Antes, porém, entendo necessário esclarecer que, embora não tenha sido colhido o voto do e. Desembargador Federal Fausto De Sanctis quanto à questão preliminar (conhecimento ou não do writ), esse tema está prejudicado, na medida em que, com a minha retificação de voto para conhecer do pedido, ainda que Sua Excelência dele não conheça, deverá manifestar-se sobre o mérito, uma vez que restará vencido na questão preliminar.


De outra parte, também entendo necessário deixar claro que o e. Desembargador Federal José Lunardelli não divergiu de mim para conceder a ordem, mas apenas divergiu quanto a conhecer do pedido de habeas corpus. Uma vez conhecido o pedido, então me pronuncio sobre o seu mérito.


A ele, pois.


São dois pedidos: o primeiro refere-se à imputação pelo crime de associação criminosa (CP, art. 288) e, o segundo, à classificação jurídica do fato relativo ao uso fraudulento de incentivo fiscal com base na Lei Rouanet.


Em relação ao primeiro, os impetrantes argumentam, em síntese, que o fato imputado ao paciente é atípico (faltando, portanto, justa causa para a ação penal) porque a associação criminosa pressupõe que três ou mais pessoas se associem para o fim específico de cometer crimes. Como a denúncia, ao referir-se ao paciente, trata de apenas um suposto crime, faltaria elementar do tipo penal de associação criminosa.

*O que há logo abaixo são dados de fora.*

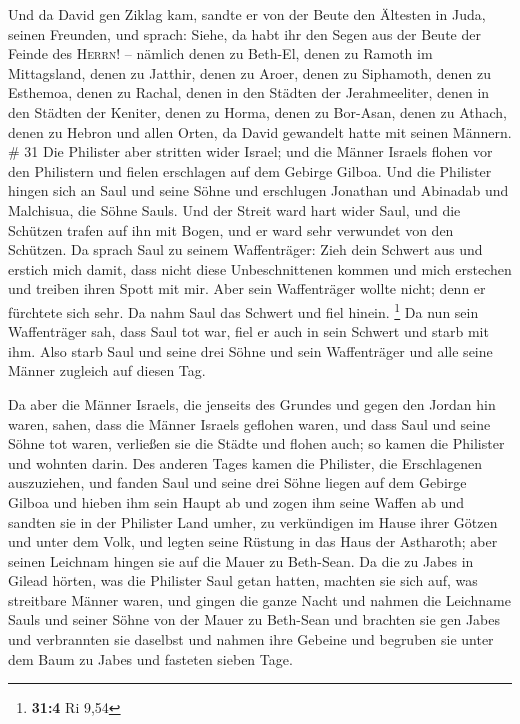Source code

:  Und da David gen Ziklag kam, sandte er von der Beute den
Ältesten in Juda, seinen Freunden, und sprach: Siehe, da habt ihr den
Segen aus der Beute der Feinde des \textsc{Herrn}! -- 
nämlich denen zu Beth-El, denen zu Ramoth im Mittagsland, denen zu
Jatthir,  denen zu Aroer, denen zu Siphamoth, denen zu
Esthemoa,  denen zu Rachal, denen in den Städten der
Jerahmeeliter, denen in den Städten der Keniter,  denen
zu Horma, denen zu Bor-Asan, denen zu Athach,  denen zu
Hebron und allen Orten, da David gewandelt hatte mit seinen Männern. \#
31  Die Philister aber stritten wider Israel; und die
Männer Israels flohen vor den Philistern und fielen erschlagen auf dem
Gebirge Gilboa.  Und die Philister hingen sich an Saul und
seine Söhne und erschlugen Jonathan und Abinadab und Malchisua, die
Söhne Sauls.  Und der Streit ward hart wider Saul, und die
Schützen trafen auf ihn mit Bogen, und er ward sehr verwundet von den
Schützen.  Da sprach Saul zu seinem Waffenträger: Zieh
dein Schwert aus und erstich mich damit, dass nicht diese
Unbeschnittenen kommen und mich erstechen und treiben ihren Spott mit
mir. Aber sein Waffenträger wollte nicht; denn er fürchtete sich sehr.
Da nahm Saul das Schwert und fiel hinein. \footnote{\textbf{31:4} Ri
  9,54}  Da nun sein Waffenträger sah, dass Saul tot war,
fiel er auch in sein Schwert und starb mit ihm.  Also
starb Saul und seine drei Söhne und sein Waffenträger und alle seine
Männer zugleich auf diesen Tag.

 Da aber die Männer Israels, die jenseits des Grundes und
gegen den Jordan hin waren, sahen, dass die Männer Israels geflohen
waren, und dass Saul und seine Söhne tot waren, verließen sie die Städte
und flohen auch; so kamen die Philister und wohnten darin.
 Des anderen Tages kamen die Philister, die Erschlagenen
auszuziehen, und fanden Saul und seine drei Söhne liegen auf dem Gebirge
Gilboa  und hieben ihm sein Haupt ab und zogen ihm seine
Waffen ab und sandten sie in der Philister Land umher, zu verkündigen im
Hause ihrer Götzen und unter dem Volk,  und legten seine
Rüstung in das Haus der Astharoth; aber seinen Leichnam hingen sie auf
die Mauer zu Beth-Sean.  Da die zu Jabes in Gilead
hörten, was die Philister Saul getan hatten,  machten sie
sich auf, was streitbare Männer waren, und gingen die ganze Nacht und
nahmen die Leichname Sauls und seiner Söhne von der Mauer zu Beth-Sean
und brachten sie gen Jabes und verbrannten sie daselbst 
und nahmen ihre Gebeine und begruben sie unter dem Baum zu Jabes und
fasteten sieben Tage.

Os impetrantes têm razão. Para que se caracterize o crime de associação criminosa (nova denominação típica dada pela Lei nº 12.850, de 02.08.2013, para o antigo crime de quadrilha ou bando), é imprescindível que aqueles que se associarem o façam "para o fim específico de cometer crimes". Além do dolo específico ("para o fim de"), é necessário que a união se dê para a prática de crimes indeterminados ("cometer crimes"), pois a prática de crime determinado ou de crimes determinados caracterizaria o concurso de pessoas (CP, art. 29).


Em antiga, mas ainda atual, lição quanto ao crime de quadrilha ou bando, assim dizia Heleno Cláudio Fragoso:


Associação é o acordo de vontades, de modo permanente, para consecução de fim comum. Como bem diz Maggiore, 360, "no fato associativo há algo mais do que acordo". O simples "acordo" para cometer um crime, não é punível. O que transforma o acordo em associação, e o torna punível pelo crime em exame, é a organização com caráter de estabilidade". É assim, uma certa permanência ou estabilidade o que distingue o crime em exame da simples participação criminosa (societas sceleris ou societas in crimine).
(Lições de direito penal, parte especial, Volume II, 4. ed., Rio de Janeiro: Forense, 1984, p. 282)

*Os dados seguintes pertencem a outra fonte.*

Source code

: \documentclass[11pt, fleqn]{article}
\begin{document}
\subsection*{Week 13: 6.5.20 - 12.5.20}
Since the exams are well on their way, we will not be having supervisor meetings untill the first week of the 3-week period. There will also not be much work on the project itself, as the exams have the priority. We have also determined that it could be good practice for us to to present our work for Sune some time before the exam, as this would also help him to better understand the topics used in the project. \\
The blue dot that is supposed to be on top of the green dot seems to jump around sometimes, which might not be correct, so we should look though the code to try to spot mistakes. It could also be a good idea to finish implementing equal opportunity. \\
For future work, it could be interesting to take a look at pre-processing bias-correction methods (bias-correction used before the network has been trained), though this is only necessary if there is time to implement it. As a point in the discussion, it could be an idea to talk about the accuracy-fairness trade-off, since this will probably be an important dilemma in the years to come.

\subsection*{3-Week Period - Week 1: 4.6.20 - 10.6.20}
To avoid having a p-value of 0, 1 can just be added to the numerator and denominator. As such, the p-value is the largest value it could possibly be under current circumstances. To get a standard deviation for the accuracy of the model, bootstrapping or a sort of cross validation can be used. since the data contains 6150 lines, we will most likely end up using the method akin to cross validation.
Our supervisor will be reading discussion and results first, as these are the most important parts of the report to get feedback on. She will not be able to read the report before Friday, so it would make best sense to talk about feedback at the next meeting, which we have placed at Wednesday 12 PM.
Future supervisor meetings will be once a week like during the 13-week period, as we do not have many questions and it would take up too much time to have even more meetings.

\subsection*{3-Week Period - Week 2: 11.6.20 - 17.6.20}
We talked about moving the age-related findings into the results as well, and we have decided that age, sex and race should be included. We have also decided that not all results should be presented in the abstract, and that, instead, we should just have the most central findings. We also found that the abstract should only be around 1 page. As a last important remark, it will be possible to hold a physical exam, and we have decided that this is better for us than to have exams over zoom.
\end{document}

A leitura da longa denúncia (cópia a fls. 69/237, especialmente fls. 226/229) mostra que se imputa ao paciente o suposto cometimento de um único crime, relativo ao Pronac nº 0154771, intitulado "Celebração Musical"¸ pelo qual a empresa "Almeida, Rotenberg e Boscoli Sociedade de Advogados - Demarest", teria patrocinado um evento cultural e, como contrapartida, receberia um evento fechado para os seus clientes e funcionários, com um stand up do comediante Fábio Porchat.


Nada mais há na denúncia relacionando o paciente aos corréus da ação penal, de modo que, à toda evidência, não está caracterizada a estabilidade e a permanência, tampouco os crimes indeterminados, para a configuração do delito de associação criminosa.


É importante notar que não é necessária a instrução processual para se chegar a essa conclusão, na medida em que, pelos princípios da correlação entre a acusação e a sentença, do contraditório e da ampla defesa, a acusação deverá estar descrita na denúncia de forma clara quanto ao fato criminoso e todas as suas circunstâncias (CPP, art. 41).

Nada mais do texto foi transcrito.